Nel caso in esame il ricorrente adduce argomentazioni generiche in ordine al pregiudizio patito. Non offre considerazioni sulla prospettata diffusione dei dati né prova concretamente i danni subiti.
Quanto alla diffusione asserita dal ricorrente la Suprema Corte precisa che i soggetti che erano venuti a conoscenza delle informazioni prodotte erano parte del procedimento per ragioni professionali ed in quanto tali assoggettati al dovere di riservatezza.
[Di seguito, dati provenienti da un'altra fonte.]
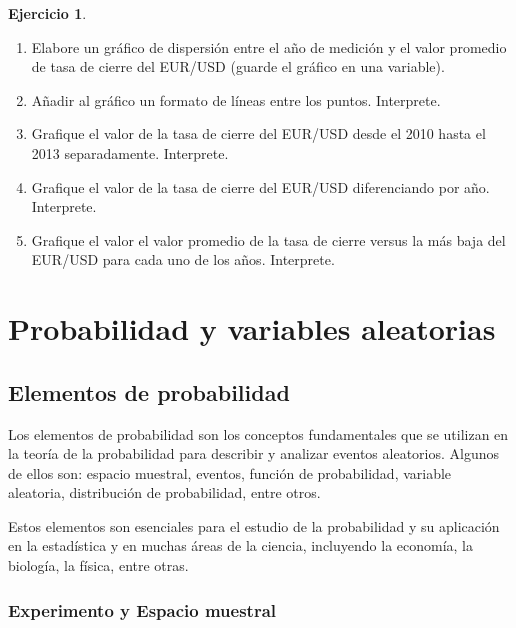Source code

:\documentclass[
]{book}
\providecommand{\tightlist}{%
  \setlength{\itemsep}{0pt}\setlength{\parskip}{0pt}}
\theoremstyle{definition}
\theoremstyle{definition}
\theoremstyle{definition}
\newtheorem{exercise}{Ejercicio}[chapter]
\theoremstyle{definition}
\theoremstyle{remark}
\begin{document}
\begin{exercise}
\leavevmode

\begin{enumerate}
\def\labelenumi{\arabic{enumi}.}
\tightlist
\item
  Elabore un gráfico de dispersión entre el año de medición y el valor promedio de tasa de cierre del EUR/USD (guarde el gráfico en una variable).
\item
  Añadir al gráfico un formato de líneas entre los puntos. Interprete.
\item
  Grafique el valor de la tasa de cierre del EUR/USD desde el 2010 hasta el 2013 separadamente. Interprete.
\item
  Grafique el valor de la tasa de cierre del EUR/USD diferenciando por año. Interprete.
\item
  Grafique el valor el valor promedio de la tasa de cierre versus la más baja del EUR/USD para cada uno de los años. Interprete.
\end{enumerate}

\end{exercise}

\hypertarget{probabilidad-y-variables-aleatorias}{%
\chapter{Probabilidad y variables aleatorias}\label{probabilidad-y-variables-aleatorias}}

\hypertarget{elementos-de-probabilidad}{%
\section{Elementos de probabilidad}\label{elementos-de-probabilidad}}

Los elementos de probabilidad son los conceptos fundamentales que se utilizan en la teoría de la probabilidad para describir y analizar eventos aleatorios. Algunos de ellos son: espacio muestral, eventos, función de probabilidad, variable aleatoria, distribución de probabilidad, entre otros.

Estos elementos son esenciales para el estudio de la probabilidad y su aplicación en la estadística y en muchas áreas de la ciencia, incluyendo la economía, la biología, la física, entre otras.

\hypertarget{experimento-y-espacio-muestral}{%
\subsection{Experimento y Espacio muestral}\label{experimento-y-espacio-muestral}}
\end{document}
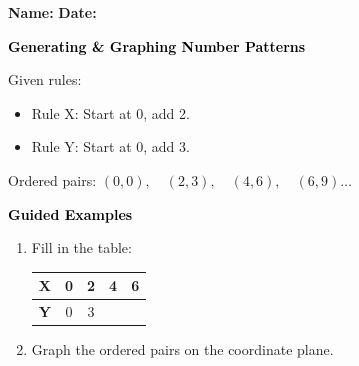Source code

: \documentclass[12pt, letterpaper, fleqn]{article}
\newcommand{\blank}{\underline{\hspace{2.2cm}}}
\begin{document}
\textbf{Name:} \underline{\hspace{5cm}}
\hfill
\textbf{Date:} \underline{\hspace{3cm}}\\

\begin{tcolorbox}[colback=customteal!20]
    \large\textcolor{black}{\textbf{Generating & Graphing Number Patterns}}
\end{tcolorbox}
\vspace{3mm}
Given rules:
\begin{itemize}
    \item Rule X: Start at 0, add 2.
    \item Rule Y: Start at 0, add 3.
\end{itemize}
Ordered pairs: $(0,0), \quad (2,3), \quad (4,6), \quad (6,9) \dots$
\newpage
\begin{tcolorbox}[colback=customteal!20]
    \large\textcolor{black}{\textbf{Guided Examples}}
\end{tcolorbox}
\begin{enumerate}[itemsep=3.5cm, leftmargin=0.6cm]
\item Fill in the table:
\\
\begin{tabular}{|c|c|c|c|c|}
\hline
\textbf{X} & 0 & 2 & 4 & 6 \\ \hline
\textbf{Y} & 0 & 3 & \blank & \blank \\ \hline
\end{tabular}
\item Graph the ordered pairs on the coordinate plane.
\end{enumerate}
\end{document}
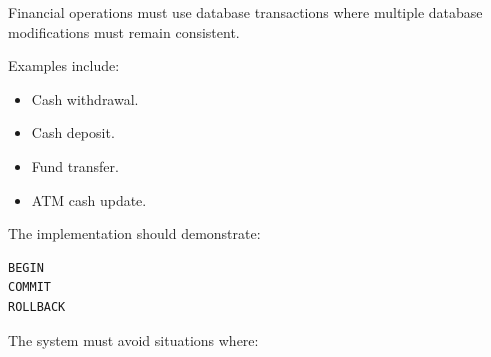 \documentclass[12pt,a4paper]{article}
\begin{document}
Financial operations must use database transactions where multiple
database modifications must remain consistent.

Examples include:

\begin{itemize}
    \item Cash withdrawal.
    \item Cash deposit.
    \item Fund transfer.
    \item ATM cash update.
\end{itemize}

The implementation should demonstrate:

\begin{verbatim}
BEGIN
COMMIT
ROLLBACK
\end{verbatim}

The system must avoid situations where:
\end{document}
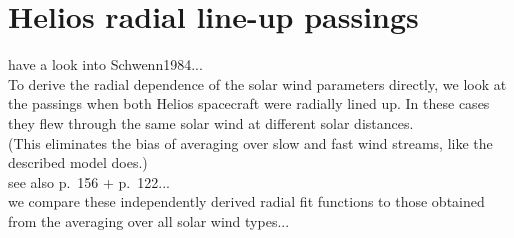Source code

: \chapter{Helios radial line-up passings}


have a look into Schwenn1984...\\

To derive the radial dependence of the solar wind parameters directly, we look at the passings when both Helios spacecraft were radially lined up. In these cases they flew through the same solar wind at different solar distances.\\
(This eliminates the bias of averaging over slow and fast wind streams, like the described model does.)\\
see also \citet{Schwenn1990} p.~156 + p.~122...\\

we compare these independently derived radial fit functions to those obtained from the averaging over all solar wind types...\\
In ultimo la Corte di Cassazione conclude che la facoltà di difendersi in giudizio utilizzando altrui dati personali va esercitata nel rispetto dei doveri di correttezza, pertinenza e non eccedenza stabiliti dalla legge. Sicché la legittimità della produzione di documenti contenenti tali dati va valutata in base al bilanciamento tra il contenuto del dato, cui va correlato il grado di riservatezza, e le esigenze di difesa.
Conclusione
Per le considerazioni sin qui svolte, pare possa concludersi che la produzione di documenti dai quali emergono dati personali, anche sensibili, è consentita purché nei limiti imposti dalla legge. Sarà quindi necessario una valutazione caso per caso della effettiva necessità di introdurre in un procedimento informazioni esorbitanti rispetto alla materia del contendere. In ogni caso il pregiudizio che ne consegue deve essere sempre supportato da specifiche argomentazioni.